Start of Source material

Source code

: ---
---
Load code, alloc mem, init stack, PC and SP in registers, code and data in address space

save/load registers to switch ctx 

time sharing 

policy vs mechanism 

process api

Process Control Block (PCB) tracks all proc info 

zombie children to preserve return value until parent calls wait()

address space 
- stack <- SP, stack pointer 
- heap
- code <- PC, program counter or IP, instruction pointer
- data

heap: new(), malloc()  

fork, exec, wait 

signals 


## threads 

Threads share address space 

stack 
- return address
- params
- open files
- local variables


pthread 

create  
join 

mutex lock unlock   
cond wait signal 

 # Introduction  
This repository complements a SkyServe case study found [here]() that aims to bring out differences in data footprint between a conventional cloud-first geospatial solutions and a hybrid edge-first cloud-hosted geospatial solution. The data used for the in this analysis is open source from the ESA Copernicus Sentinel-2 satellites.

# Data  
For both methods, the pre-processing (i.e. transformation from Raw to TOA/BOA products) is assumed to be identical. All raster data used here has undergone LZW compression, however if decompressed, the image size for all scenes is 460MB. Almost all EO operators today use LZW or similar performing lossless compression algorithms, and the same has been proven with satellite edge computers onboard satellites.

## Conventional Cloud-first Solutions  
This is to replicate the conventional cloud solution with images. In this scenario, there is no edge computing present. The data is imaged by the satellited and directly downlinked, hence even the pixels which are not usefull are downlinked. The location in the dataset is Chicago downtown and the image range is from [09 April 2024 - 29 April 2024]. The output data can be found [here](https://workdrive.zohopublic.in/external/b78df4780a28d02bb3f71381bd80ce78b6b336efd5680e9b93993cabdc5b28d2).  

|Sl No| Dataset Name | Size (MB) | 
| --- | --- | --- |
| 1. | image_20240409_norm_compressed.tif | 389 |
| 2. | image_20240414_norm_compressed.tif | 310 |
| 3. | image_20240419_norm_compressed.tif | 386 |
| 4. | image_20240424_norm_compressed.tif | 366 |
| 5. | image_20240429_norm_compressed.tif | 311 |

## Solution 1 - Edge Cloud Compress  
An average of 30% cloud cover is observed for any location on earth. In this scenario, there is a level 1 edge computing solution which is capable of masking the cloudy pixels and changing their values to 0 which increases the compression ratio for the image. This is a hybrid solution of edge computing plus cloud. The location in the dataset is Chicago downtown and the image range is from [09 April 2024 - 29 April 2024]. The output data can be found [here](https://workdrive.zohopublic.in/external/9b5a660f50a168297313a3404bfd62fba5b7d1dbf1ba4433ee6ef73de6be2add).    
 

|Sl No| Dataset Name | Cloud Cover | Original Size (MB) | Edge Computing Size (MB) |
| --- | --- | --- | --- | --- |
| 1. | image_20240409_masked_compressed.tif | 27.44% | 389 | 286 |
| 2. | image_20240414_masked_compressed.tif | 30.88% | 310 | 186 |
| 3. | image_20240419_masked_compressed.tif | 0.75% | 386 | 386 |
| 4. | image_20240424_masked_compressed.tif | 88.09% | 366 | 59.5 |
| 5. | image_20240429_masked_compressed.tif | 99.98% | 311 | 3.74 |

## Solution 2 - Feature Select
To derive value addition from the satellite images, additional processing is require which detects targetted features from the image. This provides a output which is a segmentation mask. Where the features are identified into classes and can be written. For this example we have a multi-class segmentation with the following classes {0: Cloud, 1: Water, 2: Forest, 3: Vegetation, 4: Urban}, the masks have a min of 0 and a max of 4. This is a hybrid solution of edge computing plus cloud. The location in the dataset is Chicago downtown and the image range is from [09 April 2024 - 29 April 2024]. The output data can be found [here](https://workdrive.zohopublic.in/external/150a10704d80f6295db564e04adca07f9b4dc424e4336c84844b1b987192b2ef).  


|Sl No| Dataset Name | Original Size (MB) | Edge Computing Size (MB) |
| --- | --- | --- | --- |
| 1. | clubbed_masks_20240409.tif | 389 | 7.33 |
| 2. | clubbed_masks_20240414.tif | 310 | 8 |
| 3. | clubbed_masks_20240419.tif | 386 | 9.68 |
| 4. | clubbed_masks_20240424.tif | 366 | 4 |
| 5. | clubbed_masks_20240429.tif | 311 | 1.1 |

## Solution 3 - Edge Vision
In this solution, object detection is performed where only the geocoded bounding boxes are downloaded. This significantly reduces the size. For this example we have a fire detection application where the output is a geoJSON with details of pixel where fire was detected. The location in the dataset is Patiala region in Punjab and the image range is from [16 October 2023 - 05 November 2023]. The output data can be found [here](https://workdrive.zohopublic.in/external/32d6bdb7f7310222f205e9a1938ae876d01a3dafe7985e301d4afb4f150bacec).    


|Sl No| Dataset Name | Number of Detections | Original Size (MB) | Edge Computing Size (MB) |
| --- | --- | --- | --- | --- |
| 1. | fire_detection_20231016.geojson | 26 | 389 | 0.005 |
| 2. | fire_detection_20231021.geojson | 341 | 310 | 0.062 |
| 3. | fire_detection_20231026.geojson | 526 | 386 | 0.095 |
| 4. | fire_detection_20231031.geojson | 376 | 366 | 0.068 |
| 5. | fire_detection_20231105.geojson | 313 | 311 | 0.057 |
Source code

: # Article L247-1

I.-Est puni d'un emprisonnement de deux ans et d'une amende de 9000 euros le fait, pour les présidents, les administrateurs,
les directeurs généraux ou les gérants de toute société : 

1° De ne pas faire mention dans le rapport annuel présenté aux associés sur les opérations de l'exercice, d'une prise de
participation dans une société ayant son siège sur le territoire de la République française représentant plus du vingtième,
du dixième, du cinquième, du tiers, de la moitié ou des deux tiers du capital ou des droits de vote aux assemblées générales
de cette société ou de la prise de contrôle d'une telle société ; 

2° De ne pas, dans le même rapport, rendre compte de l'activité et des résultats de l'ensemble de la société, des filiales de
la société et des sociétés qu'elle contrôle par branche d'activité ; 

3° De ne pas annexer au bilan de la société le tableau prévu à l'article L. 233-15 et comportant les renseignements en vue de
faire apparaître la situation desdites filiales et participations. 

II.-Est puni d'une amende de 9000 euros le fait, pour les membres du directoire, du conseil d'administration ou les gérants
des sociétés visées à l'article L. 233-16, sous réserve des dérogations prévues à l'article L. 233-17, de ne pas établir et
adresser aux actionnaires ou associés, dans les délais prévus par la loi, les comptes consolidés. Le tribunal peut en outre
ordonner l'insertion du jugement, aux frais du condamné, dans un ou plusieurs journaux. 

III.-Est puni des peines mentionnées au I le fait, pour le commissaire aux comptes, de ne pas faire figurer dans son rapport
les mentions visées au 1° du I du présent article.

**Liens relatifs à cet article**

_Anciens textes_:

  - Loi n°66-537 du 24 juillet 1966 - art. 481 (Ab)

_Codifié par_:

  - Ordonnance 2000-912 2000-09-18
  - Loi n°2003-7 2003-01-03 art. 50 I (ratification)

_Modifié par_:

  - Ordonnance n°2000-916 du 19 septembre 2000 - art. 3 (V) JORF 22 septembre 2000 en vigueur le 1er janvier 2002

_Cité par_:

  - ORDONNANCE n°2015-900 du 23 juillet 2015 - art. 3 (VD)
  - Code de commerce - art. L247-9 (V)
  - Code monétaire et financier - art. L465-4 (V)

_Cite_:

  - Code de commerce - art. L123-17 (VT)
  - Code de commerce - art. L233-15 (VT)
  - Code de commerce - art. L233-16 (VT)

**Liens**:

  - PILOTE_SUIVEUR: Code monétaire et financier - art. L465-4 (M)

End of Source material

Instructions for the task: Report each line in the data above that holds the word "comptes" by copying it.

Solution to the exercise:
adresser aux actionnaires ou associés, dans les délais prévus par la loi, les comptes consolidés. Le tribunal peut en outre
III.-Est puni des peines mentionnées au I le fait, pour le commissaire aux comptes, de ne pas faire figurer dans son rapport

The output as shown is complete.